- **INSTRUCTIONS FOR THE TASK**:
Among the entries below, please repeat exactly and only the lines from the line containing "#### 1.1.1 Telnet" to the line containing "连接时，默认连接服务器的 TCP 23 号端口", both lines included.

-------- AVAILABLE DATA --------

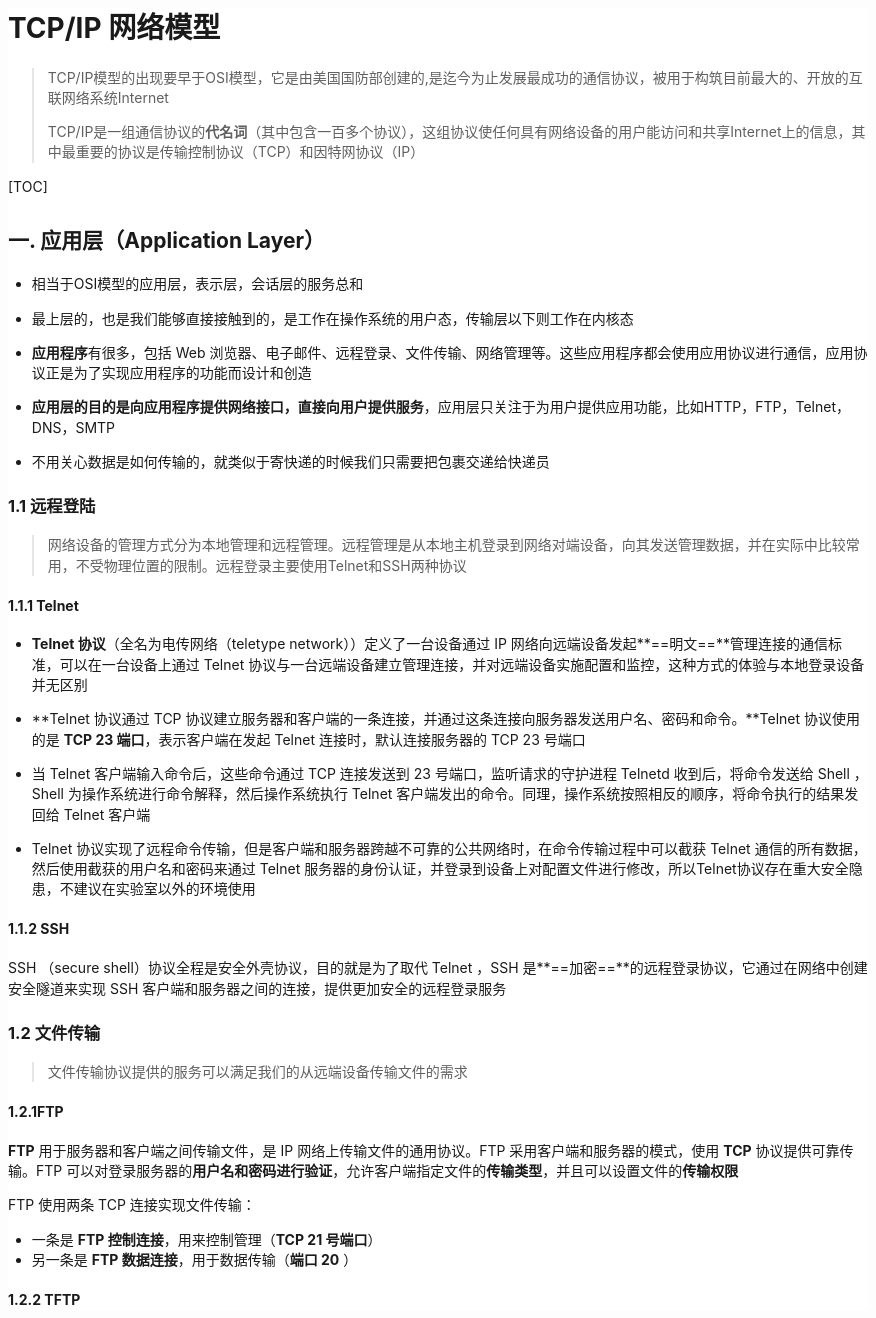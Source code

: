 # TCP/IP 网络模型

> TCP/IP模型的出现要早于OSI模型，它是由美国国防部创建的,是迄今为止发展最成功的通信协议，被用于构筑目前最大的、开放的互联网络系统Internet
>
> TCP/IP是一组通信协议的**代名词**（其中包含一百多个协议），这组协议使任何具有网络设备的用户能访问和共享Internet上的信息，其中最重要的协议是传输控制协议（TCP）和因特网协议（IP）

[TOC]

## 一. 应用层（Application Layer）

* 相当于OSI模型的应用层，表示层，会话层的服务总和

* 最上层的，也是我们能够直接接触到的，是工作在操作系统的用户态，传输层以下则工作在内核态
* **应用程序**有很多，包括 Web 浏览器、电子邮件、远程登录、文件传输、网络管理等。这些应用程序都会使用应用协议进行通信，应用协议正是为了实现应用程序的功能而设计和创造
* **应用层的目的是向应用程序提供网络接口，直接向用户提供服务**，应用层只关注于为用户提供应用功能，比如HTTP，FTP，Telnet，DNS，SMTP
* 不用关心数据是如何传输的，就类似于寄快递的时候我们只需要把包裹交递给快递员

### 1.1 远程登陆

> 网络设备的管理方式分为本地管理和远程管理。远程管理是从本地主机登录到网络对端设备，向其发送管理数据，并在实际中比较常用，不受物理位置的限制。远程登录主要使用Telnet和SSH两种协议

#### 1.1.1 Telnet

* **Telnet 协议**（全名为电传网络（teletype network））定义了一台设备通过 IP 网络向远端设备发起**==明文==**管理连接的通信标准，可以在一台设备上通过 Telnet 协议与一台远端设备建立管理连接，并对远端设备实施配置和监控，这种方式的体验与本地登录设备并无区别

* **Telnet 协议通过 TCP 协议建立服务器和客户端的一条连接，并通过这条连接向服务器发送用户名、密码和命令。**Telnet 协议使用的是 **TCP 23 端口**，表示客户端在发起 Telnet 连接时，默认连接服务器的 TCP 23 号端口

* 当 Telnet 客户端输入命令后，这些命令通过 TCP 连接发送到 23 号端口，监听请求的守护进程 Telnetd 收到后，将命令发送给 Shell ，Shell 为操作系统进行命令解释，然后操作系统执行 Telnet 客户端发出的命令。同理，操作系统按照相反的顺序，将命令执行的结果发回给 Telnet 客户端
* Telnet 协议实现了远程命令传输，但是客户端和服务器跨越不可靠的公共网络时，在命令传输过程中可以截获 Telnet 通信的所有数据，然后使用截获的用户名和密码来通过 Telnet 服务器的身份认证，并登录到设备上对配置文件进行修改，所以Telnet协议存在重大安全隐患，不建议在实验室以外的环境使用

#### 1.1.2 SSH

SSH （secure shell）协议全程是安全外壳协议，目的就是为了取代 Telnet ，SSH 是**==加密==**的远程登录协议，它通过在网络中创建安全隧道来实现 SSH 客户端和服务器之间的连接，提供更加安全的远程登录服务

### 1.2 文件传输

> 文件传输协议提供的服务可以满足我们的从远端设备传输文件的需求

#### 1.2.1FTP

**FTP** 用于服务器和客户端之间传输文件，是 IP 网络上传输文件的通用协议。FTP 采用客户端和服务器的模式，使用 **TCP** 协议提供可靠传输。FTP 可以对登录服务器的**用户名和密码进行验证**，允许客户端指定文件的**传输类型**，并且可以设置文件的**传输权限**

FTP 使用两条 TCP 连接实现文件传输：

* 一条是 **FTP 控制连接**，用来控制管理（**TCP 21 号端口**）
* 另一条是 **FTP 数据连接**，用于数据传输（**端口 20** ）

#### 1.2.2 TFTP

--------
-------- AVAILABLE DATA --------

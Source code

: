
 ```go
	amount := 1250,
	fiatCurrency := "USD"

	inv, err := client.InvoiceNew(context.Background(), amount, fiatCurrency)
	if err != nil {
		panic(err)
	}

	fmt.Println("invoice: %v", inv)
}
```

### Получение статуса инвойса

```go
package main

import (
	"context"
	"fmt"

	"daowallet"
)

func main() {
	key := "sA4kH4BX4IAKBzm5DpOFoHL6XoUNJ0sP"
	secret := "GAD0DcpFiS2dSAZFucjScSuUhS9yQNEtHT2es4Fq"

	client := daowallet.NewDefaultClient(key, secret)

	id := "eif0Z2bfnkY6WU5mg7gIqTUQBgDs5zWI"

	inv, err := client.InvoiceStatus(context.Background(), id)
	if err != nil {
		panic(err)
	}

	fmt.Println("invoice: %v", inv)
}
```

--------
-------- AVAILABLE DATA --------

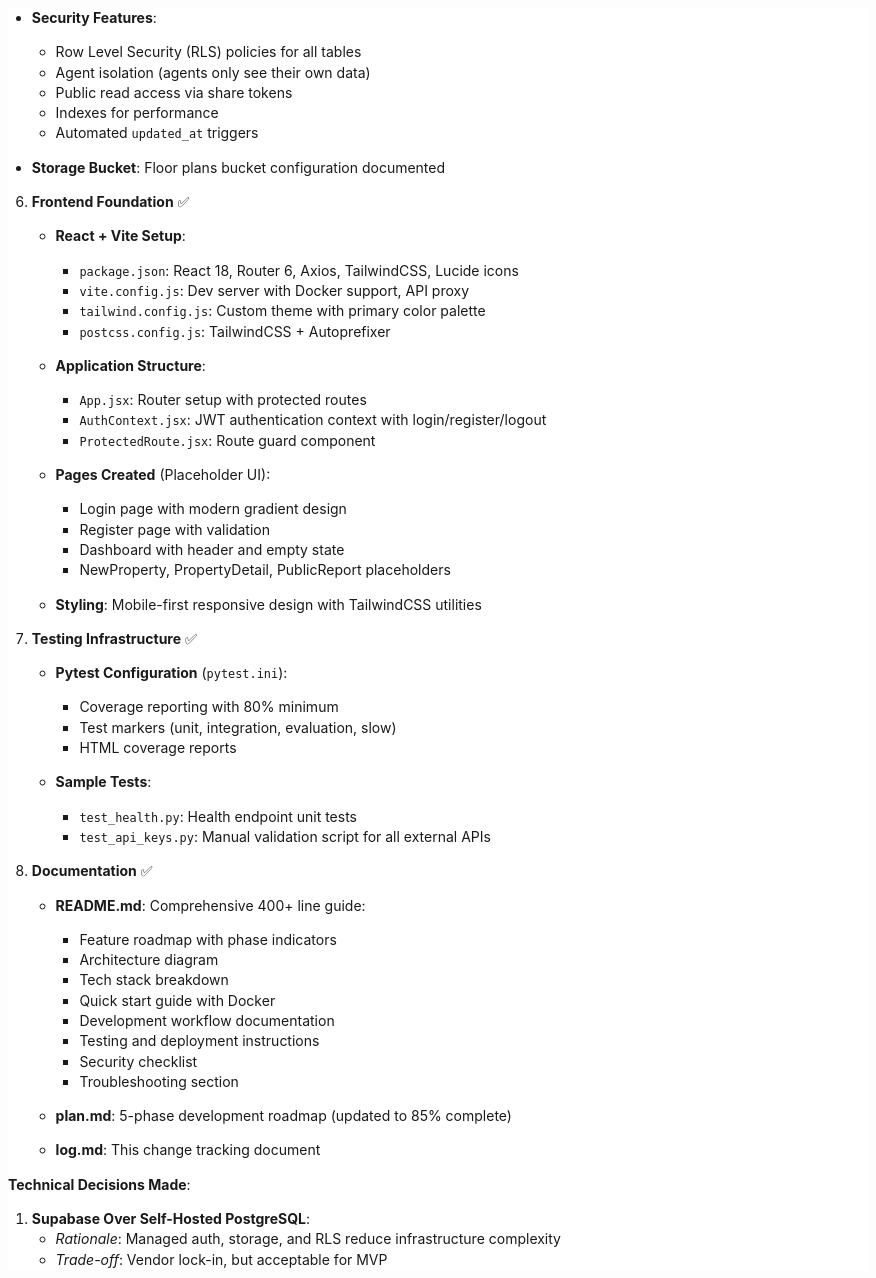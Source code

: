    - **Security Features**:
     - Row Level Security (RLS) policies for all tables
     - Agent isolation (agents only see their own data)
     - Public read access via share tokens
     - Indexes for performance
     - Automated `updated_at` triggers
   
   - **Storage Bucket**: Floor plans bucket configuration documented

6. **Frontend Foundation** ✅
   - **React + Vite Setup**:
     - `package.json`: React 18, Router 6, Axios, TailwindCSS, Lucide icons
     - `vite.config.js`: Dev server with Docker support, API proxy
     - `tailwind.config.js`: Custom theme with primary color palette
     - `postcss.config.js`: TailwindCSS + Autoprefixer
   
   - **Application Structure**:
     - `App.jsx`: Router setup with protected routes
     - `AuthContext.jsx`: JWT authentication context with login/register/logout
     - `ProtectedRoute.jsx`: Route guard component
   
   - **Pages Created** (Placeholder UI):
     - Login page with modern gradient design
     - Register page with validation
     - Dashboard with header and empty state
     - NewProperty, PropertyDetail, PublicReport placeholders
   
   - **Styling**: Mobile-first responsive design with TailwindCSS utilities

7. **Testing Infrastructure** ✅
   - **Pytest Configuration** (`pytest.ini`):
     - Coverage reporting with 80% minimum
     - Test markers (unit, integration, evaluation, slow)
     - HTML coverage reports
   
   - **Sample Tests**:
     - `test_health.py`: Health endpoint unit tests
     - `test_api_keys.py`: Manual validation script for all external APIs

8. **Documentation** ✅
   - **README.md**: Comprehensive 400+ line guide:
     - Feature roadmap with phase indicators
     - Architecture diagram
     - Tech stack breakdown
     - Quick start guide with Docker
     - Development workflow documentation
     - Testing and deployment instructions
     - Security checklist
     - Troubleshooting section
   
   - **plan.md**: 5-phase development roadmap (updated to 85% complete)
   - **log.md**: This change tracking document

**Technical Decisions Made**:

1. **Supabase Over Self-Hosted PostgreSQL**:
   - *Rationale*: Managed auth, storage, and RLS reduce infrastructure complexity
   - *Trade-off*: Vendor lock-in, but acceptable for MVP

--------

- **RESPONSE**:
#### 1.1.1 Telnet

* **Telnet 协议**（全名为电传网络（teletype network））定义了一台设备通过 IP 网络向远端设备发起**==明文==**管理连接的通信标准，可以在一台设备上通过 Telnet 协议与一台远端设备建立管理连接，并对远端设备实施配置和监控，这种方式的体验与本地登录设备并无区别

* **Telnet 协议通过 TCP 协议建立服务器和客户端的一条连接，并通过这条连接向服务器发送用户名、密码和命令。**Telnet 协议使用的是 **TCP 23 端口**，表示客户端在发起 Telnet 连接时，默认连接服务器的 TCP 23 号端口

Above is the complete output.